Securing ML Systems on Kubernetes

Why Security Is an MLOps Problem, Not Just an Infra Problem

ML systems have unique attack surfaces. A compromised training pipeline can inject poisoned data. A model artifact that’s been tampered with can produce subtly wrong predictions at scale. An exposed MLflow API can leak proprietary model architectures and training data.

Standard Kubernetes security hygiene doesn’t cover these cases. You need both.

The CIS Benchmark Baseline

I ran kube-bench against my k3s cluster after Phase 1. The results were humbling — not because k3s is insecure by default, but because defaults are designed for usability, not security.

Key findings that mattered for ML workloads:

Anonymous authentication enabled: The API server would serve requests without credentials if you knew the right endpoint. For a cluster running ML experiments with proprietary data, this is a critical finding. Fix: --anonymous-auth=false.

No PodSecurityAdmission: Pods could run as root, mount arbitrary host paths, use host networking. A compromised training pod could exfiltrate data via the host network. Fix: Enable PSA in enforce mode with restricted profile for ML workloads.

No NetworkPolicies: Any pod could talk to any other pod. A compromised inference service could reach the MLflow API and tamper with model registry state. Fix: default-deny NetworkPolicy with explicit allow rules.
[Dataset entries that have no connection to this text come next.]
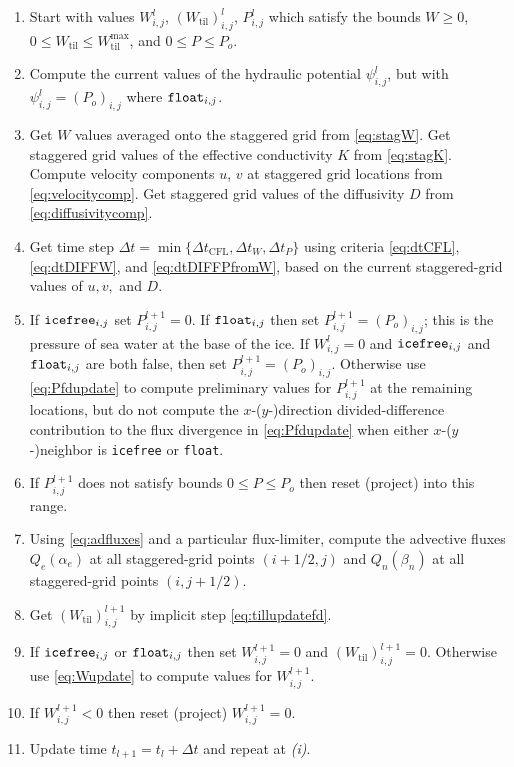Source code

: \documentclass[11pt,final]{amsart}
\newcommand{\Wtil}{W_{\text{til}}}
\newcommand{\Wtilmax}{W_{\text{til}}^{\text{max}}}
\newcommand{\Wlij}{W^l_{i,j}}
\newcommand{\Plij}{P^l_{i,j}}
\begin{document}
\bigskip\medskip
\renewcommand{\labelenumi}{\emph{(\roman{enumi})}}
\begin{enumerate}
\item Start with values $\Wlij$, $(\Wtil)_{i,j}^l$, $\Plij$ which satisfy the bounds $W\ge 0$, $0\le \Wtil \le \Wtilmax$, and $0 \le P \le P_o$.
\item Compute the current values of the hydraulic potential $\psi_{i,j}^l$, but with $\psi_{i,j}^l=(P_o)_{i,j}$ where $\text{\texttt{float}}_{i,j}$.
\item Get $W$ values averaged onto the staggered grid from \eqref{eq:stagW}.  Get staggered grid values of the effective conductivity $K$ from \eqref{eq:stagK}.  Compute velocity components $u$, $v$ at staggered grid locations from \eqref{eq:velocitycomp}.  Get staggered grid values of the diffusivity $D$ from \eqref{eq:diffusivitycomp}.
\item Get time step $\Delta t = \min\{\Delta t_{\text{CFL}}, \Delta t_W, \Delta t_P\}$ using criteria \eqref{eq:dtCFL}, \eqref{eq:dtDIFFW}, and \eqref{eq:dtDIFFPfromW}, based on the current staggered-grid values of $u,v,$ and $D$.
\item If $\text{\texttt{icefree}}_{i,j}$ set $P_{i,j}^{l+1}=0$.  If $\text{\texttt{float}}_{i,j}$ then set $P_{i,j}^{l+1} = (P_o)_{i,j}$; this is the pressure of sea water at the base of the ice.  If $\Wlij=0$ and $\text{\texttt{icefree}}_{i,j}$ and $\text{\texttt{float}}_{i,j}$ are both false, then set $P_{i,j}^{l+1} = (P_o)_{i,j}$.  Otherwise use \eqref{eq:Pfdupdate} to compute preliminary values for $P_{i,j}^{l+1}$ at the remaining locations, but do not compute the $x$-($y$-)direction divided-difference contribution to the flux divergence in \eqref{eq:Pfdupdate} when either $x$-($y$-)neighbor is \texttt{icefree} or \texttt{float}.
\item If $P_{i,j}^{l+1}$ does not satisfy bounds $0 \le P \le P_o$ then reset (project) into this range.
\item Using \eqref{eq:adfluxes} and a particular flux-limiter, compute the advective fluxes $Q_e(\alpha_e)$ at all staggered-grid points $(i+1/2,j)$ and $Q_n(\beta_n)$ at all staggered-grid points $(i,j+1/2)$.  
\item Get $(\Wtil)_{i,j}^{l+1}$ by implicit step \eqref{eq:tillupdatefd}.
\item If $\text{\texttt{icefree}}_{i,j}$ or $\text{\texttt{float}}_{i,j}$ then set $W_{i,j}^{l+1}=0$ and $(\Wtil)_{i,j}^{l+1}=0$.  Otherwise use \eqref{eq:Wupdate} to compute values for $W_{i,j}^{l+1}$.
\item If $W_{i,j}^{l+1}<0$ then reset (project) $W_{i,j}^{l+1}=0$.
\item Update time $t_{l+1}=t_l+\Delta t$ and repeat at \emph{(i)}.
\end{enumerate}
\end{document}
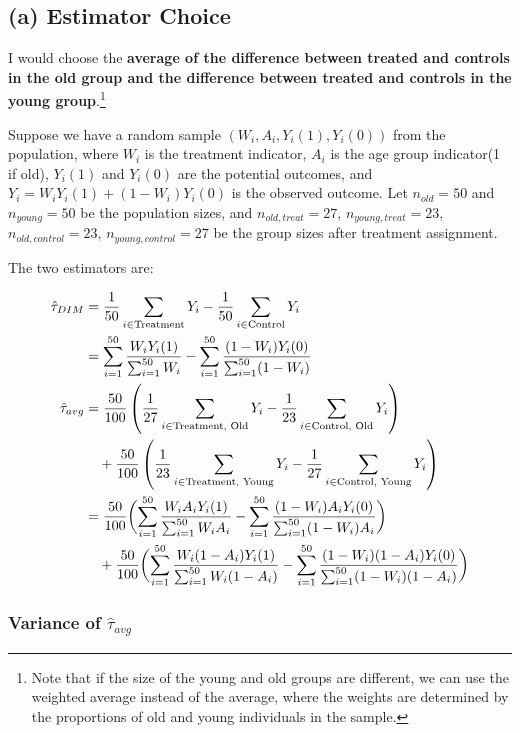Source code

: \documentclass[11pt]{article}
\numberwithin{equation}{section}
\begin{document}
\subsection{(a) Estimator Choice}


I would choose the \textbf{average of the difference between treated and controls in the old group and the difference between treated and controls in the young group}.\footnote{Note that if the size of the young and old groups are different, we can use the weighted average instead of the average, where the weights are determined by the proportions of old and young individuals in the sample.}


Suppose we have a random sample $(W_i, A_i, Y_i(1), Y_i(0))$ from the population, where $W_i$ is the treatment indicator, $A_i$ is the age group indicator(1 if old), $Y_i(1)$ and $Y_i(0)$ are the potential outcomes, and $Y_i = W_iY_i(1) + (1-W_i)Y_i(0)$ is the observed outcome.
Let $n_{old} = 50$ and $n_{young} = 50$ be the population sizes, and $n_{old,treat} = 27$, $n_{young,treat} = 23$, $n_{old,control} = 23$, $n_{young,control} = 27$ be the group sizes after treatment assignment.

The two estimators are:

\begin{align}
\hat{\tau}_{DIM} &= \frac{1}{50} \sum_{i \in \text{Treatment}} Y_i - \frac{1}{50} \sum_{i \in \text{Control}} Y_i \\
&= \sum_{i=1}^{50}\frac{W_iY_i(1)}{\sum_{i=1}^{50}W_i} - \sum_{i=1}^{50}\frac{(1-W_i)Y_i(0)}{\sum_{i=1}^{50}(1-W_i)}\notag\\
\hat{\tau}_{avg} &= \frac{50}{100} \left(\frac{1}{27} \sum_{i \in \text{Treatment, Old}} Y_i - \frac{1}{23} \sum_{i \in \text{Control, Old}} Y_i\right) \\
&\quad + \frac{50}{100} \left(\frac{1}{23} \sum_{i \in \text{Treatment, Young}} Y_i - \frac{1}{27} \sum_{i \in \text{Control, Young}} Y_i\right)\notag\\
&= \frac{50}{100}\biggl(\sum_{i=1}^{50}\frac{W_iA_iY_i(1)}{\sum_{i=1}^{50}W_iA_i} - \sum_{i=1}^{50}\frac{(1-W_i)A_iY_i(0)}{\sum_{i=1}^{50}(1-W_i)A_i}\biggr)\notag\\
&\quad + \frac{50}{100}\biggl(\sum_{i=1}^{50}\frac{W_i(1-A_i)Y_i(1)}{\sum_{i=1}^{50}W_i(1-A_i)} - \sum_{i=1}^{50}\frac{(1-W_i)(1-A_i)Y_i(0)}{\sum_{i=1}^{50}(1-W_i)(1-A_i)}\biggr)\notag
\end{align}

\subsubsection{Variance of \texorpdfstring{$\hat{\tau}_{avg}$}{tau\_avg}}
\end{document}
OPA/Gatekeeper for ML-Specific Policies

Some security requirements are specific to ML systems and not covered by generic Kubernetes policies:

# Deny model deployments without required labels
package mlops.model.labels

violation[{"msg": msg}] {
  input.review.object.kind == "Deployment"
  input.review.object.metadata.labels["mlops.io/model-name"] == null
  msg := "Model deployments must have mlops.io/model-name label"
}

This policy enforces that every Deployment in the ML namespace is labeled with its model name — a prerequisite for drift tracking and audit logging.

HashiCorp Vault for Secrets

Credentials for MinIO, PostgreSQL (MLflow backend), and the model registry should never touch Git or Kubernetes Secrets (which are only base64-encoded, not encrypted).

Vault provides dynamic credentials, automatic rotation, and audit logging for every secret access. Combined with the ExternalSecrets Operator, secrets are injected into pods at runtime without ever persisting in etcd.